# CTF Reverse - Competition-Specific Patterns (Part 2)

## Table of Contents
- [Multi-Layer Self-Decrypting Binary (DiceCTF 2026)](#multi-layer-self-decrypting-binary-dicectf-2026)
- [Embedded ZIP + XOR License Decryption (MetaCTF 2026)](#embedded-zip--xor-license-decryption-metactf-2026)
- [Stack String Deobfuscation from .rodata XOR Blob (Nullcon 2026)](#stack-string-deobfuscation-from-rodata-xor-blob-nullcon-2026)
- [Prefix Hash Brute-Force (Nullcon 2026)](#prefix-hash-brute-force-nullcon-2026)
- [CVP/LLL Lattice for Constrained Integer Validation (HTB ShadowLabyrinth)](#cvplll-lattice-for-constrained-integer-validation-htb-shadowlabyrinth)
- [Decision Tree Function Obfuscation (HTB WonderSMS)](#decision-tree-function-obfuscation-htb-wondersms)
- [GF(2^8) Gaussian Elimination for Flag Recovery (ApoorvCTF 2026)](#gf28-gaussian-elimination-for-flag-recovery-apoorvctf-2026)
- [ROP Chain Obfuscation in Modified Binary (PlaidCTF 2016)](#rop-chain-obfuscation-in-modified-binary-plaidctf-2016)

---

## Multi-Layer Self-Decrypting Binary (DiceCTF 2026)

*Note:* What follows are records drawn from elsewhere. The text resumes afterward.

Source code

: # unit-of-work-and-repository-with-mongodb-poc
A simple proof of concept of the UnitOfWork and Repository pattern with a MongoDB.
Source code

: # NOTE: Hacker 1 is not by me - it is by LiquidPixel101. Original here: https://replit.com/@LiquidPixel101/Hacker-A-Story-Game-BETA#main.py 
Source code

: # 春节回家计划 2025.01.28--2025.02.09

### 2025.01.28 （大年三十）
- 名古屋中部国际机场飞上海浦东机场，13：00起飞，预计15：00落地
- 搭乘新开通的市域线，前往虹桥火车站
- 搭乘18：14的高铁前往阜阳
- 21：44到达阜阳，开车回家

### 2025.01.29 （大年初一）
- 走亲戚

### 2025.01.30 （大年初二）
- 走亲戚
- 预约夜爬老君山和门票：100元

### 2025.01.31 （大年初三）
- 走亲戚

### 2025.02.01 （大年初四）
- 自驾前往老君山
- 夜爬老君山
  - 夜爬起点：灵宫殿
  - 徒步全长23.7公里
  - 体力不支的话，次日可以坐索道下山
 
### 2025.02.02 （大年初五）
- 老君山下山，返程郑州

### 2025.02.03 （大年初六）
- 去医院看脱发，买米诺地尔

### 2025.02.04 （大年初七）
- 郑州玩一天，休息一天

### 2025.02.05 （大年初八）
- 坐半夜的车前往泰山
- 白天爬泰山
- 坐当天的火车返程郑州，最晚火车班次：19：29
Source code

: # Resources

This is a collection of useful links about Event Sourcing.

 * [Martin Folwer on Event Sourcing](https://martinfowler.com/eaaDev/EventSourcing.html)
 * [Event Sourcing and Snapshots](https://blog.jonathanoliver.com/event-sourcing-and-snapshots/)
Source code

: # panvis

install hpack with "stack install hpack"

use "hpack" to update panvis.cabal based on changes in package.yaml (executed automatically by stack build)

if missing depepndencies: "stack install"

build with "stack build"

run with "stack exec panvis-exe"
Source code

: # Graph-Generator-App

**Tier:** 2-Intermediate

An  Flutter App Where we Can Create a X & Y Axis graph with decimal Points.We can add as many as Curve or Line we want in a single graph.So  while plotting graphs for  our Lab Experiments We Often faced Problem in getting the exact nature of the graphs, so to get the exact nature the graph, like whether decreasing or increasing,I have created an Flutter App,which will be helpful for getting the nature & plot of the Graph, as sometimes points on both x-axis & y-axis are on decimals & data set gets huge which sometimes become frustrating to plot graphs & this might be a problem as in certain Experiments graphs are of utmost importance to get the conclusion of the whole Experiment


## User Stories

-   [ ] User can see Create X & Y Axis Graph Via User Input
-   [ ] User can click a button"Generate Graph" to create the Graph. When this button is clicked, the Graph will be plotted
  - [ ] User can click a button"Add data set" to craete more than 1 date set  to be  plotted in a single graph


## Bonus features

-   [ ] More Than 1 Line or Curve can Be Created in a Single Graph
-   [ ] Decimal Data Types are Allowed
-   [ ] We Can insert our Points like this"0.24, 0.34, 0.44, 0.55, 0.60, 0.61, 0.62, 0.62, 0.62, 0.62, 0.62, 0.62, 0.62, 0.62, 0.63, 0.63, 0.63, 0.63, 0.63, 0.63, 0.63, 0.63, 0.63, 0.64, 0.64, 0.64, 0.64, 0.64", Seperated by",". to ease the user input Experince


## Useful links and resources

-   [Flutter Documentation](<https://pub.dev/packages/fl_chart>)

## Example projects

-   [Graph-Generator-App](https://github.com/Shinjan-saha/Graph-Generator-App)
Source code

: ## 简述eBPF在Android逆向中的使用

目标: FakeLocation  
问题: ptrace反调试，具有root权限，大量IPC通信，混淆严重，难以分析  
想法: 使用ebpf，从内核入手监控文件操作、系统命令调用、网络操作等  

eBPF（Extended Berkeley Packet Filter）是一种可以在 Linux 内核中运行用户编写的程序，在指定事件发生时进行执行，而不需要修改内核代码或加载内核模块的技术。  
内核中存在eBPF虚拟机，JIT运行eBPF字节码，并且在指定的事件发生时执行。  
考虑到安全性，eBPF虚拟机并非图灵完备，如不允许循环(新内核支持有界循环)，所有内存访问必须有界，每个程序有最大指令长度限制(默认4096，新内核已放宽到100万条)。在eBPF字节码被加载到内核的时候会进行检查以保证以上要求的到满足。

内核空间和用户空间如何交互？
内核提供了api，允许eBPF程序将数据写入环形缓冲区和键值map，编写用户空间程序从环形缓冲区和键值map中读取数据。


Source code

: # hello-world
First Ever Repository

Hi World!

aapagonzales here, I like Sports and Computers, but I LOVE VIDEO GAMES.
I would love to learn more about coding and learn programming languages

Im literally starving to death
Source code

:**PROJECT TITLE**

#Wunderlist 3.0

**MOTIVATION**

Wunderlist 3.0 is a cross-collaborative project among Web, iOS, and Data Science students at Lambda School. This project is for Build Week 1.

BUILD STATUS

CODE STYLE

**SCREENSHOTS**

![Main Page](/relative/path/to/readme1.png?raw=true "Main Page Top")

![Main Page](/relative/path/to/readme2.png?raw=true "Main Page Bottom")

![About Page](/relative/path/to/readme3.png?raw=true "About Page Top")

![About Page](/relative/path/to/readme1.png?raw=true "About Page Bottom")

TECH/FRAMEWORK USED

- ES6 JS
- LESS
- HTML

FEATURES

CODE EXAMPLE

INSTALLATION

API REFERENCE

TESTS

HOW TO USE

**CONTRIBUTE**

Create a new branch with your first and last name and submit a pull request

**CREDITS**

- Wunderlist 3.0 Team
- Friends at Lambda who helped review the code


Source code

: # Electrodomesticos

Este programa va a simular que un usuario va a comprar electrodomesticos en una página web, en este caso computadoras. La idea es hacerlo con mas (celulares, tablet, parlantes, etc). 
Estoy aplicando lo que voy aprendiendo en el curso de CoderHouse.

**Pattern (another-onion):** Binary with N layers (e.g., 256), each reading 2 key bytes, deriving keystream via SHA-256 NI instructions, XOR-decrypting the next layer, then jumping to it. Must solve within a time limit (e.g., 30 minutes).

**Oracle for correct key:** Wrong key bytes produce garbage code. Correct key bytes produce code with exactly 2 `call read@plt` instructions (next layer's reads). Brute-force all 65536 candidates per layer using this oracle.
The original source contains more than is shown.